*Pictures paired with source code*:
——

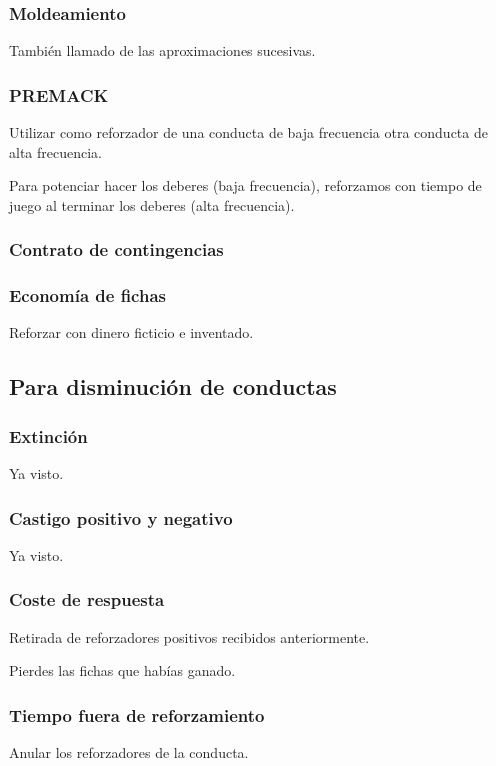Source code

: \documentclass[palatino,nochap]{apuntesURJC}
\begin{document}
\subsubsection{Moldeamiento}
También llamado de las aproximaciones sucesivas.
\subsubsection{PREMACK}
Utilizar como reforzador de una conducta de baja frecuencia otra conducta de alta frecuencia. 
\begin{example}
Para potenciar hacer los deberes (baja frecuencia), reforzamos con tiempo de juego al terminar los deberes (alta frecuencia).
\end{example}


\subsubsection{Contrato de contingencias}
\subsubsection{Economía de fichas}
Reforzar con dinero ficticio e inventado.

\subsection{Para disminución de conductas}
\subsubsection{Extinción}
Ya visto.
\subsubsection{Castigo positivo y negativo}
Ya visto.
\subsubsection{Coste de respuesta}
Retirada de reforzadores positivos recibidos anteriormente. 

\begin{example} Pierdes las fichas que habías ganado. \end{example}

\subsubsection{Tiempo fuera de reforzamiento}
Anular los reforzadores de la conducta.
\end{document}
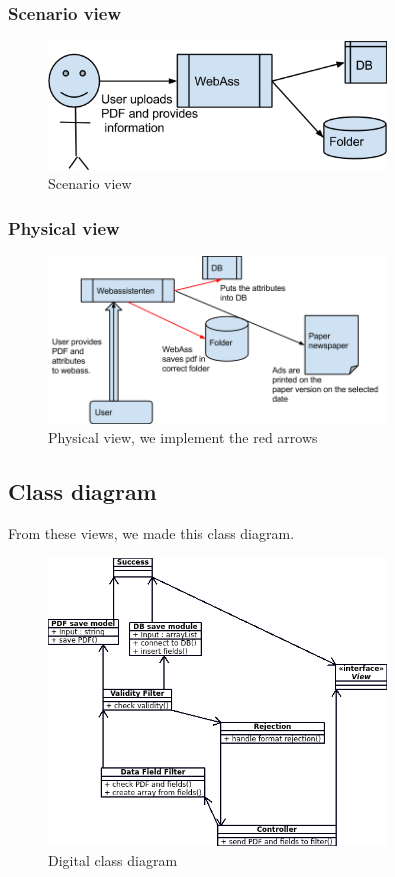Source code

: \subsubsection{Scenario view}
\begin{figure}[h]
\centering
\includegraphics[width=0.8\textwidth]{images/architecture01.png}
\caption{Scenario view}
\label{fig:scenario_view}
\end{figure}


\subsubsection{Physical view}
\begin{figure}[h]
\centering
\includegraphics[width=0.8\textwidth]{images/architecture02.png}
\caption{Physical view, we implement the red arrows}
\label{fig:physical_view}
\end{figure}
\newpage
\subsection{Class diagram}
From these views, we made this class diagram.
\begin{figure}[h]
\centering
\includegraphics[width=0.8\textwidth]{diagrams/class_diagram.png}
\caption{Digital class diagram}
\label{fig:class_diagram}
\end{figure}
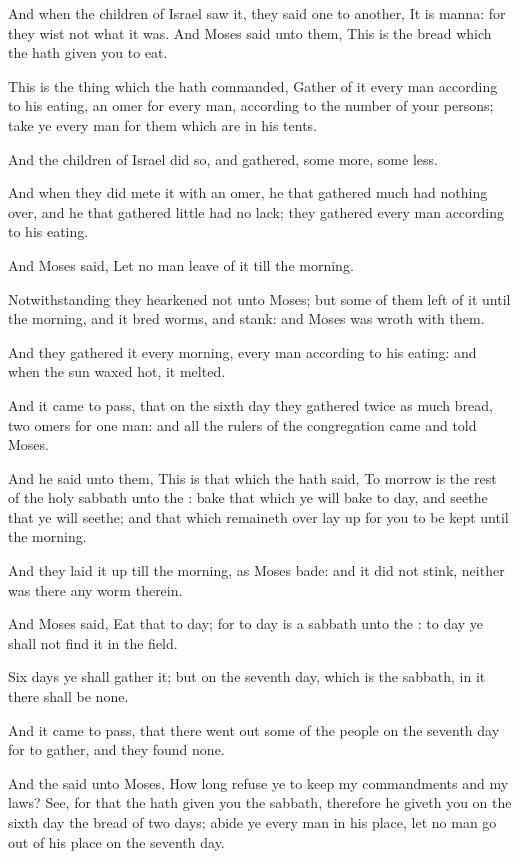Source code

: \verse And when the children of Israel saw it, they said one to another, It is manna: for they wist not what it was. And Moses said unto them, This is the bread which the \LORD hath given you to eat.

\verse This is the thing which the \LORD hath commanded, Gather of it every man according to his eating, an omer for every man, according to the number of your persons; take ye every man for them which are in his tents.

\verse And the children of Israel did so, and gathered, some more, some less.

\verse And when they did mete it with an omer, he that gathered much had nothing over, and he that gathered little had no lack; they gathered every man according to his eating.

\verse And Moses said, Let no man leave of it till the morning.

\verse Notwithstanding they hearkened not unto Moses; but some of them left of it until the morning, and it bred worms, and stank: and Moses was wroth with them.

\verse And they gathered it every morning, every man according to his eating: and when the sun waxed hot, it melted.

\verse And it came to pass, that on the sixth day they gathered twice as much bread, two omers for one man: and all the rulers of the congregation came and told Moses.

\verse And he said unto them, This is that which the \LORD hath said, To morrow is the rest of the holy sabbath unto the \LORD: bake that which ye will bake to day, and seethe that ye will seethe; and that which remaineth over lay up for you to be kept until the morning.

\verse And they laid it up till the morning, as Moses bade: and it did not stink, neither was there any worm therein.

\verse And Moses said, Eat that to day; for to day is a sabbath unto the \LORD: to day ye shall not find it in the field.

\verse Six days ye shall gather it; but on the seventh day, which is the sabbath, in it there shall be none.

\verse And it came to pass, that there went out some of the people on the seventh day for to gather, and they found none.

\verse And the \LORD said unto Moses, How long refuse ye to keep my commandments and my laws?  \verse See, for that the \LORD hath given you the sabbath, therefore he giveth you on the sixth day the bread of two days; abide ye every man in his place, let no man go out of his place on the seventh day.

——

*Task requirements*:
After finding the line that contains "they found none." in the records above, copy that line and each one after it exactly, through the final line.

*Answer area*:
\verse And it came to pass, that there went out some of the people on the seventh day for to gather, and they found none.

\verse And the \LORD said unto Moses, How long refuse ye to keep my commandments and my laws?  \verse See, for that the \LORD hath given you the sabbath, therefore he giveth you on the sixth day the bread of two days; abide ye every man in his place, let no man go out of his place on the seventh day.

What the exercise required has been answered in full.